BUSINESS & FINANCE

Kenyans to pay Sh. 100,000 for false or incomplete data presented to KRA

The penalties for the information breach, which also carry a three-year jail term, will also apply to employers and business partners, says the Finance Bill

Individuals filling tax returns to pay a penalty of  Sh100, 000 for each false or incomplete information presented to the Kenya Revenue Authority (KRA). This comes as the government intensifies the fight against individuals to dodge paying taxes.

The penalties for the information breach, which also carry a three-year jail term, will also apply to employers and business partners, says the Finance Bill that is before Parliament and seeks to review a number of taxation laws.

“A person who makes a false statement or omits any information required to be included in an information return under 6B shall be liable to a penalty of one hundred thousand shillings for each such false statement or omission to imprisonment for a term not exceeding three years,” says the Bill.

The penalties if approved by Parliament will take effect from July 1 and come at a time millions of taxpayers are racing to file their tax returns ahead of the June 30 deadline.

More than 4.4 million taxpayers filed their returns in the year to June 2020 and the KRA has had targeted 5.5 million for the period ending June.

The amendments also propose Sh. 1 million fine for financial institutions, including banks, insurance and investment firms, that the KRA relies on for records on tax compliance.

“A reporting financial institution that fails to file an information return or a ‘nil’ return when required under section 6B shall be liable to pay a penalty of one million shillings for each such failure,” says the Bill.

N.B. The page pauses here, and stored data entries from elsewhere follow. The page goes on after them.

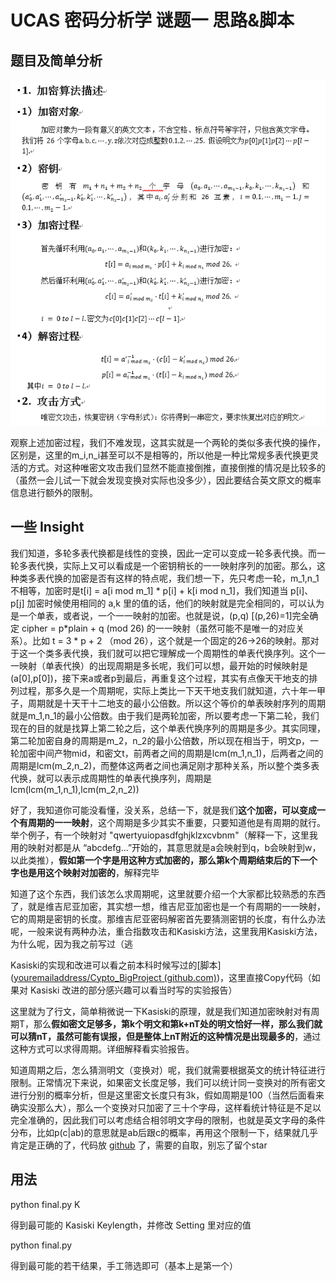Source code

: # UCAS 密码分析学 谜题一 思路&脚本

## 题目及简单分析

![image-20231014100930015](./image-20231014100930015.png)

观察上述加密过程，我们不难发现，这其实就是一个两轮的类似多表代换的操作，区别是，这里的m_i,n_i甚至可以不是相等的，所以他是一种比常规多表代换更灵活的方式。对这种唯密文攻击我们显然不能直接倒推，直接倒推的情况是比较多的（虽然一会儿试一下就会发现变换对实际也没多少），因此要结合英文原文的概率信息进行额外的限制。

## 一些 Insight

我们知道，多轮多表代换都是线性的变换，因此一定可以变成一轮多表代换。而一轮多表代换，实际上又可以看成是一个密钥稍长的一一映射序列的加密。那么，这种类多表代换的加密是否有这样的特点呢，我们想一下，先只考虑一轮，m_1,n_1不相等，加密时是t[i] = a[i mod m_1] \* p[i] + k[i mod n_1]，我们知道当 p[i]、p[j] 加密时候使用相同的 a,k 里的值的话，他们的映射就是完全相同的，可以认为是一个单表，或者说，一个一一映射的加密。也就是说，(p,q) [(p,26)=1]完全确定 cipher = p*plain + q (mod 26) 的一一映射（虽然可能不是唯一的对应关系）。比如 t = 3 \* p + 2 （mod 26），这个就是一个固定的26->26的映射。那对于这一个类多表代换，我们就可以把它理解成一个周期性的单表代换序列。这个一一映射（单表代换）的出现周期是多长呢，我们可以想，最开始的时候映射是(a[0],p[0])，接下来a或者p到最后，再重复这个过程，其实有点像天干地支的排列过程，那多久是一个周期呢，实际上类比一下天干地支我们就知道，六十年一甲子，周期就是十天干十二地支的最小公倍数。所以这个等价的单表映射序列的周期就是m_1,n_1的最小公倍数。由于我们是两轮加密，所以要考虑一下第二轮，我们现在的目的就是找算上第二轮之后，这个单表代换序列的周期是多少。其实同理，第二轮加密自身的周期是m_2，n_2的最小公倍数，所以现在相当于，明文p，一轮加密中间产物mid，和密文t，前两者之间的周期是lcm(m_1,n_1)，后两者之间的周期是lcm(m_2,n_2)，而整体这两者之间也满足刚才那种关系，所以整个类多表代换，就可以表示成周期性的单表代换序列，周期是lcm(lcm(m_1,n_1),lcm(m_2,n_2))

好了，我知道你可能没看懂，没关系，总结一下，就是我们**这个加密，可以变成一个有周期的一一映射**，这个周期是多少其实不重要，只要知道他是有周期的就行。举个例子，有一个映射对 "qwertyuiopasdfghjklzxcvbnm"（解释一下，这里我用的映射对都是从 “abcdefg...”开始的，其意思就是a会映射到q，b会映射到w，以此类推），**假如第一个字是用这种方式加密的，那么第k个周期结束后的下一个字也是用这个映射对加密的**，解释完毕

知道了这个东西，我们该怎么求周期呢，这里就要介绍一个大家都比较熟悉的东西了，就是维吉尼亚加密，其实想一想，维吉尼亚加密也是一个有周期的一一映射，它的周期是密钥的长度。那维吉尼亚密码解密首先要猜测密钥的长度，有什么办法呢，一般来说有两种办法，重合指数攻击和Kasiski方法，这里我用Kasiski方法，为什么呢，因为我之前写过（逃

Kasiski的实现和改进可以看之前本科时候写过的[脚本]([youremailaddress/Cypto_BigProject (github.com)](https://github.com/youremailaddress/Cypto_BigProject))，这里直接Copy代码（如果对 Kasiski 改进的部分感兴趣可以看当时写的实验报告）

这里就为了行文，简单稍微说一下Kasiski的原理，就是我们知道加密映射对有周期T，那么**假如密文足够多，第k个明文和第k+nT处的明文恰好一样，那么我们就可以猜nT，虽然可能有误报，但是整体上nT附近的这种情况是出现最多的**，通过这种方式可以求得周期。详细解释看实验报告。

知道周期之后，怎么猜测明文（变换对）呢，我们就需要根据英文的统计特征进行限制。正常情况下来说，如果密文长度足够，我们可以统计同一变换对的所有密文进行分别的概率分析，但是这里密文长度只有3k，假如周期是100（当然后面看来确实没那么大），那么一个变换对只加密了三十个字母，这样看统计特征是不足以完全准确的，因此我们可以考虑结合相邻明文字母的限制，也就是英文字母的条件分布，比如p(c|ab)的意思就是ab后跟c的概率，再用这个限制一下，结果就几乎肯定是正确的了，代码放 [github](https://github.com/youremailaddress/UCASCrypto) 了，需要的自取，别忘了留个star

## 用法

python final.py K

得到最可能的 Kasiski Keylength，并修改 Setting 里对应的值

python final.py

得到最可能的若干结果，手工筛选即可（基本上是第一个）

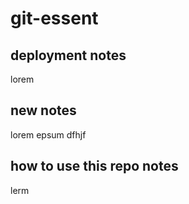 # git-essent

## deployment notes
lorem 

## new  notes
lorem epsum dfhjf

## how to use this repo notes
lerm
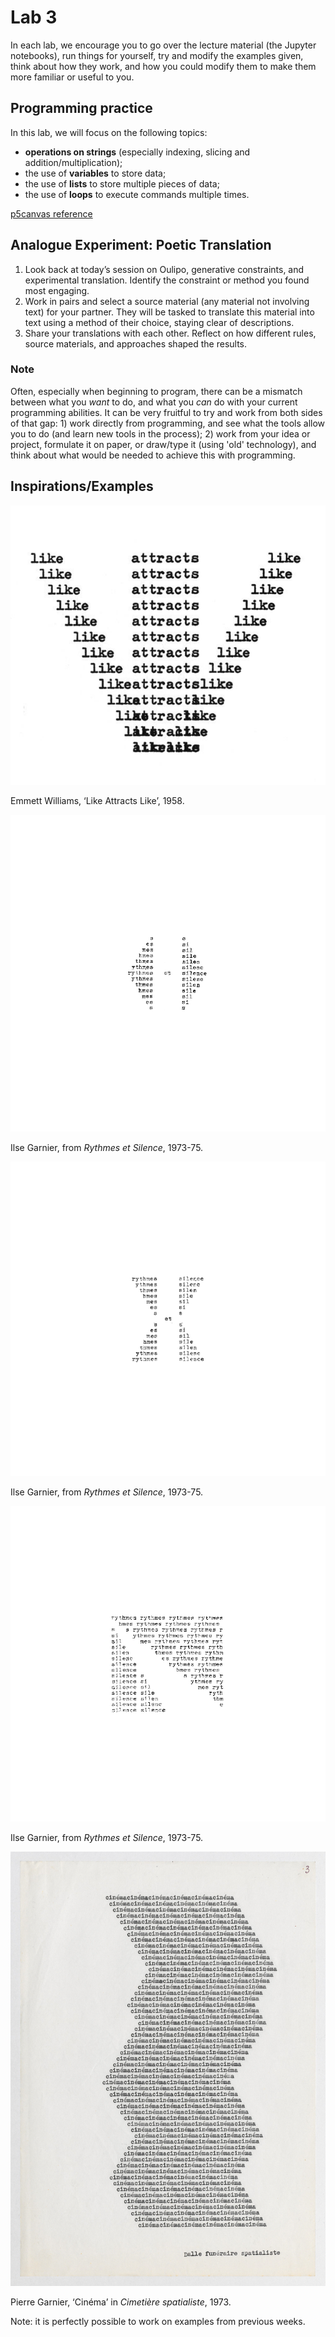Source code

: # Lab 3

In each lab, we encourage you to go over the lecture material (the Jupyter notebooks), run things for yourself, try and modify the examples given, think about how they work, and how you could modify them to make them more familiar or useful to you.

## Programming practice

In this lab, we will focus on the following topics:
- **operations on strings** (especially indexing, slicing and addition/multiplication);
- the use of **variables** to store data;
- the use of **lists** to store multiple pieces of data;
- the use of **loops** to execute commands multiple times.

[p5canvas reference]()

## Analogue Experiment: Poetic Translation

1. Look back at today’s session on Oulipo, generative constraints, and experimental translation. Identify the constraint or method you found most engaging.
2. Work in pairs and select a source material (any material not involving text) for your partner. They will be tasked to translate this material into text using a method of their choice, staying clear of descriptions.
3. Share your translations with each other. Reflect on how different rules, source materials, and approaches shaped the results.

### Note

Often, especially when beginning to program, there can be a mismatch between what you *want* to do, and what you *can* do with your current programming abilities. It can be very fruitful to try and work from both sides of that gap: 1) work directly from programming, and see what the tools allow you to do (and learn new tools in the process); 2) work from your idea or project, formulate it on paper, or draw/type it (using 'old' technology), and think about what would be needed to achieve this with programming.

## Inspirations/Examples

![Emmet-Williams Like-Attracts-Like](data/Emmet-Williams.Like-Attracts-Like.1958.jpeg)

Emmett Williams, ‘Like Attracts Like’, 1958.

![Garnier Rythmes-et-silences](data/Garnier.Rythmes-et-silences.1.gif)

Ilse Garnier, from *Rythmes et Silence*, 1973-75.

![Garnier Rythmes-et-silences](data/Garnier.Rythmes-et-silences.2.gif)

Ilse Garnier, from *Rythmes et Silence*, 1973-75.

![Garnier Rythmes-et-silences](data/Garnier.Rythmes-et-silences.3.gif)

Ilse Garnier, from *Rythmes et Silence*, 1973-75.

![Garnier cinema](data/Garnier.cinema.jpg)

Pierre Garnier, ‘Cinéma’ in *Cimetière spatialiste*, 1973.

Note: it is perfectly possible to work on examples from previous weeks.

The proposals come months after the KRA rolled out a voluntary tax disclosure programme where taxpayers with arrears for the past five years are to get full or partial relief on penalties and interest on the undisclosed taxes. The KRA’S onslaught on tax cheats received a major boost last year after the High Court ruled that the taxman had powers to compel taxpayers to provide details of wealth they failed to disclose in their annual tax returns.